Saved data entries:

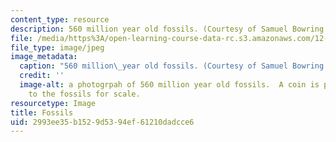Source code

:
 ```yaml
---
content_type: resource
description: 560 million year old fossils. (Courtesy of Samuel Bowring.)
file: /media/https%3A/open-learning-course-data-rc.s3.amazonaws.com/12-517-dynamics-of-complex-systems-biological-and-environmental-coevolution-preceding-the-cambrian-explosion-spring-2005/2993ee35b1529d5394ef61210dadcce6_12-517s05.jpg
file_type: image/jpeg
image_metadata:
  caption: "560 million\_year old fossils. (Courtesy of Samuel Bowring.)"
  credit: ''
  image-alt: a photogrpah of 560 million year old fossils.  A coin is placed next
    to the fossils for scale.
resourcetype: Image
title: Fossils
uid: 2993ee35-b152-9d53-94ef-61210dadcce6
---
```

...

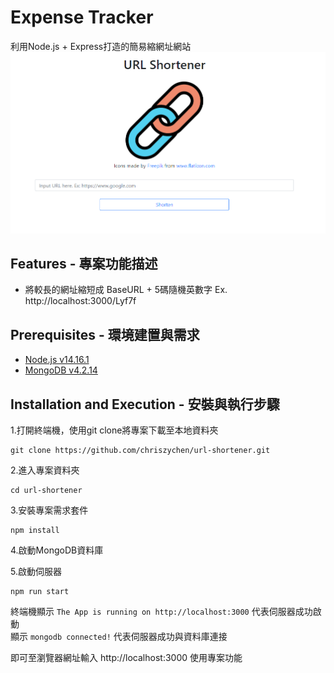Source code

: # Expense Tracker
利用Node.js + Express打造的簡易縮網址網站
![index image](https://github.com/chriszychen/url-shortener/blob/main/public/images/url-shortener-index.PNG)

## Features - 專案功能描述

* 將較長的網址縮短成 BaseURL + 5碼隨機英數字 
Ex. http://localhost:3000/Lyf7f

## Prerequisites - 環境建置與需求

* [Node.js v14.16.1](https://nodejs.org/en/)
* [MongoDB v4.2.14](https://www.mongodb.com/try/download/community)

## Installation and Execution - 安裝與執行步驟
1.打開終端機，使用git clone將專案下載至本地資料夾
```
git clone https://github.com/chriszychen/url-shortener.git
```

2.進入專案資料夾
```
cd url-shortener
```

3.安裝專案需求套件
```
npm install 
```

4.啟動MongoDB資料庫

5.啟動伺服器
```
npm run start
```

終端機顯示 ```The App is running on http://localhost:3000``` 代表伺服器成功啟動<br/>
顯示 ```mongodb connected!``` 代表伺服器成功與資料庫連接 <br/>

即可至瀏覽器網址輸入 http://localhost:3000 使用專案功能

...

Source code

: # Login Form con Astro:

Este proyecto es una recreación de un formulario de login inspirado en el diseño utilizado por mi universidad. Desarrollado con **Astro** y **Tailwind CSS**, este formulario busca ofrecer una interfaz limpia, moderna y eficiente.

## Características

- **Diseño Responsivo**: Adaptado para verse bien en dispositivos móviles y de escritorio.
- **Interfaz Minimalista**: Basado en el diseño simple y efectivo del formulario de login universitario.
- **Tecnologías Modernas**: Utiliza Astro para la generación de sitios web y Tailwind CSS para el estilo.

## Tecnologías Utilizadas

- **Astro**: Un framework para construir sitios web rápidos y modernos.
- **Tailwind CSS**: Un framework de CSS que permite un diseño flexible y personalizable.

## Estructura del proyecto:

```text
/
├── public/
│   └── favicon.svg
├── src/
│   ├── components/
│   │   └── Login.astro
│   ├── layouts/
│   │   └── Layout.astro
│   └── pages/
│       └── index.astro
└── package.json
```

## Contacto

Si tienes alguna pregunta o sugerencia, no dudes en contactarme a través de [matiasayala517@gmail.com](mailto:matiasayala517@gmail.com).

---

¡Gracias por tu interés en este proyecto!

- Instructions for the task
Please copy the lines above from the line with "Este proyecto es" up to and including the line with "- **Interfaz Minimalista**: Basado", exactly as written and with nothing else.

- Answer box
Este proyecto es una recreación de un formulario de login inspirado en el diseño utilizado por mi universidad. Desarrollado con **Astro** y **Tailwind CSS**, este formulario busca ofrecer una interfaz limpia, moderna y eficiente.

## Características

- **Diseño Responsivo**: Adaptado para verse bien en dispositivos móviles y de escritorio.
- **Interfaz Minimalista**: Basado en el diseño simple y efectivo del formulario de login universitario.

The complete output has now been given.